ENGR 481 Engineering Design I
Course Description
This is the first senior design course where students are exposed to engineering design and product/process development. Students work in teams on engineering design projects from inception to completion to satisfy the needs and requirements of the clients. In addition to technical design, factors such as safety, economics, and ethical and societal implications are considered.
Note: ENGR 481 and ENGR 482 represent two parts of the same project; therefore, they must be taken in consecutive terms.
For information regarding prerequisites for this course, please refer to the Academic Course Catalog.
Course Guide
View this course’s outcomes, policies, schedule, and more.*
*The information contained in our Course Guides is provided as a sample. Specific course curriculum and requirements for each course are provided by individual instructors each semester. Students should not use Course Guides to find and complete assignments, class prerequisites, or order books.
Rationale
This course enables students to apply engineering design principles introduced in ENGR 381. Students are challenged to combine knowledge of design principles, engineering principles, and ethics to complete a project on schedule and within a budget that meets customer requirements. Through this process, students gain experience working on a multidisciplinary team, communicating effectively, writing technical reports, setting and meeting objectives, developing a design, prototyping a design, and designing to cost and safety constraints. This course is the first phase of a capstone project covering two semesters.
Course Assignment
After reading the Course Syllabus and Student Expectations, the student will complete the related checklist found in the Course Overview.

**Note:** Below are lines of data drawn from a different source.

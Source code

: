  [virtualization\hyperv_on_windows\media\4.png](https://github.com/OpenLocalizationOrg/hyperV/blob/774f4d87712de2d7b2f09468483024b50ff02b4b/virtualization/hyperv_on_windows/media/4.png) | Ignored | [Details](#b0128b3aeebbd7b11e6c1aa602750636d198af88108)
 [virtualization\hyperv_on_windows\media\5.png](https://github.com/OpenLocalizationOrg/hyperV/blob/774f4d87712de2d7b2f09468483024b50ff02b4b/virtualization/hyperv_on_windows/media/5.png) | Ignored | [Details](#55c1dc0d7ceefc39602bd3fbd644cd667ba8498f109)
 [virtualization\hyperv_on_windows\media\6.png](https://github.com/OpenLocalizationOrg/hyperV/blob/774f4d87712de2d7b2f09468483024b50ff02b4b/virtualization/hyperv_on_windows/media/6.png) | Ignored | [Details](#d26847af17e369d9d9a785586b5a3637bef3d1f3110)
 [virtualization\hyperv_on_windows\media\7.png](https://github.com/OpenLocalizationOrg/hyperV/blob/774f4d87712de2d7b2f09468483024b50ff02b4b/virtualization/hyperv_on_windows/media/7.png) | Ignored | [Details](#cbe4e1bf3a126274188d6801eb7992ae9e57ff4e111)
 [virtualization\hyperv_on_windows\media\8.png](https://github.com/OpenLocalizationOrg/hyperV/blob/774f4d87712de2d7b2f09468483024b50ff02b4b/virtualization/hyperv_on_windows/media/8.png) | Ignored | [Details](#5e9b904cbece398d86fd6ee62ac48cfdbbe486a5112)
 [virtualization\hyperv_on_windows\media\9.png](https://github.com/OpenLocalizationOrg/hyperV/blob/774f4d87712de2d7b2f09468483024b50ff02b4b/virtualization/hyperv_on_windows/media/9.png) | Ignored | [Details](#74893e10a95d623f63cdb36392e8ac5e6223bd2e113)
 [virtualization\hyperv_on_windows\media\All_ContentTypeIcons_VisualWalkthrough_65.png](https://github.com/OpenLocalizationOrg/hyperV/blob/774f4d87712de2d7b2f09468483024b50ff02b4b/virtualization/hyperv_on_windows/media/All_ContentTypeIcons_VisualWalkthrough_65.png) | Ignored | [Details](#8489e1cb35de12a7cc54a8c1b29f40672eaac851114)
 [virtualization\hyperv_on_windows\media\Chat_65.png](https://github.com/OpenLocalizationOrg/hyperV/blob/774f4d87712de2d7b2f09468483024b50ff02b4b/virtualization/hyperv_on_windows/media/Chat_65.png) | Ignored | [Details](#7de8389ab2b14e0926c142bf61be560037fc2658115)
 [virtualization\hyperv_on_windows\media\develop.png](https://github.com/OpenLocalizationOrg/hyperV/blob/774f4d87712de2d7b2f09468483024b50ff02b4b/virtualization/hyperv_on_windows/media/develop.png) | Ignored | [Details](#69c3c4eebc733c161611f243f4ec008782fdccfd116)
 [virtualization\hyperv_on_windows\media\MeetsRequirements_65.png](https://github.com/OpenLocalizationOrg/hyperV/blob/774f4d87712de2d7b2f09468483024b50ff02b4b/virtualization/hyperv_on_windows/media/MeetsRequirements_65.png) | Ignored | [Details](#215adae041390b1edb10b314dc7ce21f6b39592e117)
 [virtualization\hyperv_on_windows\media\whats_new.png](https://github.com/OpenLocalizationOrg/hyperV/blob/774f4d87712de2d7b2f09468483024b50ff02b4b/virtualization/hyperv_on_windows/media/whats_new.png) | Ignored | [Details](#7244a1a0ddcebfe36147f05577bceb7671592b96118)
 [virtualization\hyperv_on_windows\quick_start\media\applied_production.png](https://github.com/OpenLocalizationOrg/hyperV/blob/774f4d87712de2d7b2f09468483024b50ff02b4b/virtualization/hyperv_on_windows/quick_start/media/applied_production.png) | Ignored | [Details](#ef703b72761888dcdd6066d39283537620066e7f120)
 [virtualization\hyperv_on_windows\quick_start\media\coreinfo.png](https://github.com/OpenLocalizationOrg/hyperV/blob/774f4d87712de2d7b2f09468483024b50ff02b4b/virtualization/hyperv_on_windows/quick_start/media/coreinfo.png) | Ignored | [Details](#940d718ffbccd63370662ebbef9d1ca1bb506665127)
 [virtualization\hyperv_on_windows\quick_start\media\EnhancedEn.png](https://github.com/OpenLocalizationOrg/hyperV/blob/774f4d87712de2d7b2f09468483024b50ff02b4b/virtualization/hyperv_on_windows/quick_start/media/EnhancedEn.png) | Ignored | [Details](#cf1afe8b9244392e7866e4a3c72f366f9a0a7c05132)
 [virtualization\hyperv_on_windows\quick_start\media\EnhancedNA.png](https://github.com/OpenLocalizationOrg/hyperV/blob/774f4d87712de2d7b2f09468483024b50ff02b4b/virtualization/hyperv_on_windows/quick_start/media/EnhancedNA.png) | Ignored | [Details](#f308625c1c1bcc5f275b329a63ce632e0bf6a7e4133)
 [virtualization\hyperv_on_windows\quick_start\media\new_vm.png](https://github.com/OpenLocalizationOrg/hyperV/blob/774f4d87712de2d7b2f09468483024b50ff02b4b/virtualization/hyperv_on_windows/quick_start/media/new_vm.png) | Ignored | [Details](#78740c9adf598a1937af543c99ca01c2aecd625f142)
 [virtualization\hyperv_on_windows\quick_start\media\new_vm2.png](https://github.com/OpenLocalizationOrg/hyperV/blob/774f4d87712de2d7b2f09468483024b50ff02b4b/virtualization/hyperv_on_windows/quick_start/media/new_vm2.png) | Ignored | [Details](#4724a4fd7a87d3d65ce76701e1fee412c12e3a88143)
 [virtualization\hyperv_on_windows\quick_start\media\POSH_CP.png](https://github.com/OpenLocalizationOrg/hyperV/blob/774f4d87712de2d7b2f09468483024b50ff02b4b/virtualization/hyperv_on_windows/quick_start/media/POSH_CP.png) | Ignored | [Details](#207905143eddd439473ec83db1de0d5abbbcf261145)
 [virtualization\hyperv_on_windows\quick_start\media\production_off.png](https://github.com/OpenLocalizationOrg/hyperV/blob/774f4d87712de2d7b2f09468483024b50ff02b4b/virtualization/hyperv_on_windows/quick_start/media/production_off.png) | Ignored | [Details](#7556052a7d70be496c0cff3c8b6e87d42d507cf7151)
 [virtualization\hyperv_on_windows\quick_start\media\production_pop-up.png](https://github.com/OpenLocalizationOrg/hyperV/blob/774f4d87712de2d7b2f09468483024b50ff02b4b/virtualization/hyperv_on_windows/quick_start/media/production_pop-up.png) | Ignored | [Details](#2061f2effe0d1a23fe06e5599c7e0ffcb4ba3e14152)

Each team will record a periodic short (5-minutes) presentation and post the video in our Teams Channel.
Task 1 Project Overview, Stakeholder Needs, Requirements and Scope of Work Assignment
Teams will author a report to address initial project aspects (i.e., project overview, stakeholder requirements, needs, vision for scope of work for the project).
Task 2 Report Assignment
Teams will complete and submit a report describing initial site development concepts.
Task 3 Report Assignment
Teams will author a more complete site development report.
Team will address review comments from Task 3 report. Task 4 report will represent the final site plan developed.
Task 5 Final Report Assignment
Teams will transition to an approved site plan and begin determining engineering solutions and pre-construction drawings for an assigned focus area (i.e., transportation, structures, geotechnical, construction, water resources, water/wastewater, environmental).
Instructor Evaluation of individual team members at the end of the course. This may include input from mentor, advisor, client, team lead, and team members.
Team Evaluation of individual team members at the end of the course. Students will evaluate peers and self. If a student fails to complete his/her own survey, it will result in a grade of zero points.
Quizzes (12)
The purpose of the quizzes are to verify the individual is actively engaged in the project.